■ **EXERCISE DIRECTIONS**: Please return every record exactly as written, leaving out the pictures.
● ● ● ● ●
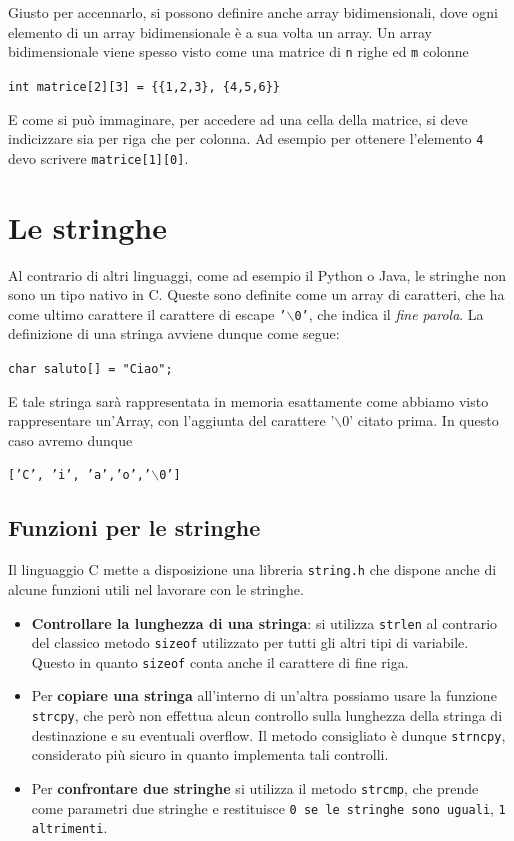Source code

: \documentclass[12pt]{report}
\begin{document}
	Giusto per accennarlo, si possono definire anche array bidimensionali, dove ogni elemento di un array bidimensionale è a sua volta un array. Un array bidimensionale viene spesso visto come una matrice di \texttt{n} righe ed \texttt{m} colonne
	\begin{center}
		\texttt{int matrice[2][3] = \{\{1,2,3\}, \{4,5,6\}\}}
	\end{center}
	E come si può immaginare, per accedere ad una cella della matrice, si deve indicizzare sia per riga che per colonna. Ad esempio per ottenere l'elemento \texttt{4} devo scrivere \texttt{matrice[1][0]}.
	
	\section{Le stringhe}
	Al contrario di altri linguaggi, come ad esempio il Python o Java, le stringhe non sono un tipo nativo in C.
	Queste sono definite come un array di caratteri, che ha come ultimo carattere il carattere di escape \texttt{'$\backslash$0'}, che indica il \textit{fine parola}.
	La definizione di una stringa avviene dunque come segue:
	\begin{center}
		\texttt{char saluto[] = "Ciao";}
	\end{center}
	E tale stringa sarà rappresentata in memoria esattamente come abbiamo visto rappresentare un'Array, con l'aggiunta del carattere '$\backslash$0' citato prima. In questo caso avremo dunque 
	\begin{center}
		\texttt{['C', 'i', 'a','o','$\backslash$0']}
	\end{center}
	
	\subsection{Funzioni per le stringhe}
	Il linguaggio C mette a disposizione una libreria \texttt{string.h} che dispone anche di alcune funzioni utili nel lavorare con le stringhe.
	
	\begin{itemize}
		\item \textbf{Controllare la lunghezza di una stringa}: si utilizza \texttt{strlen} al contrario del classico metodo \texttt{sizeof} utilizzato per tutti gli altri tipi di variabile. Questo in quanto \texttt{sizeof} conta anche il carattere di fine riga.
		
		\item Per \textbf{copiare una stringa} all'interno di un'altra possiamo usare la funzione \texttt{strcpy}, che però non effettua alcun controllo sulla lunghezza della stringa di destinazione e su eventuali overflow. Il metodo consigliato è dunque \texttt{strncpy}, considerato più sicuro in quanto implementa tali controlli.
		
		\item Per \textbf{confrontare due stringhe} si utilizza il metodo \texttt{strcmp}, che prende come parametri due stringhe e restituisce \texttt{0 se le stringhe sono uguali}, \texttt{1 altrimenti}.
	\end{itemize}
	
\end{document}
● ● ● ● ●
■ **EXPECTED ANSWER**:
Source code

: \documentclass[12pt]{report}
\begin{document}
	Giusto per accennarlo, si possono definire anche array bidimensionali, dove ogni elemento di un array bidimensionale è a sua volta un array. Un array bidimensionale viene spesso visto come una matrice di \texttt{n} righe ed \texttt{m} colonne
	\begin{center}
		\texttt{int matrice[2][3] = \{\{1,2,3\}, \{4,5,6\}\}}
	\end{center}
	E come si può immaginare, per accedere ad una cella della matrice, si deve indicizzare sia per riga che per colonna. Ad esempio per ottenere l'elemento \texttt{4} devo scrivere \texttt{matrice[1][0]}.
	
	\section{Le stringhe}
	Al contrario di altri linguaggi, come ad esempio il Python o Java, le stringhe non sono un tipo nativo in C.
	Queste sono definite come un array di caratteri, che ha come ultimo carattere il carattere di escape \texttt{'$\backslash$0'}, che indica il \textit{fine parola}.
	La definizione di una stringa avviene dunque come segue:
	\begin{center}
		\texttt{char saluto[] = "Ciao";}
	\end{center}
	E tale stringa sarà rappresentata in memoria esattamente come abbiamo visto rappresentare un'Array, con l'aggiunta del carattere '$\backslash$0' citato prima. In questo caso avremo dunque 
	\begin{center}
		\texttt{['C', 'i', 'a','o','$\backslash$0']}
	\end{center}
	
	\subsection{Funzioni per le stringhe}
	Il linguaggio C mette a disposizione una libreria \texttt{string.h} che dispone anche di alcune funzioni utili nel lavorare con le stringhe.
	
	\begin{itemize}
		\item \textbf{Controllare la lunghezza di una stringa}: si utilizza \texttt{strlen} al contrario del classico metodo \texttt{sizeof} utilizzato per tutti gli altri tipi di variabile. Questo in quanto \texttt{sizeof} conta anche il carattere di fine riga.
		
		\item Per \textbf{copiare una stringa} all'interno di un'altra possiamo usare la funzione \texttt{strcpy}, che però non effettua alcun controllo sulla lunghezza della stringa di destinazione e su eventuali overflow. Il metodo consigliato è dunque \texttt{strncpy}, considerato più sicuro in quanto implementa tali controlli.
		
		\item Per \textbf{confrontare due stringhe} si utilizza il metodo \texttt{strcmp}, che prende come parametri due stringhe e restituisce \texttt{0 se le stringhe sono uguali}, \texttt{1 altrimenti}.
	\end{itemize}
	
\end{document}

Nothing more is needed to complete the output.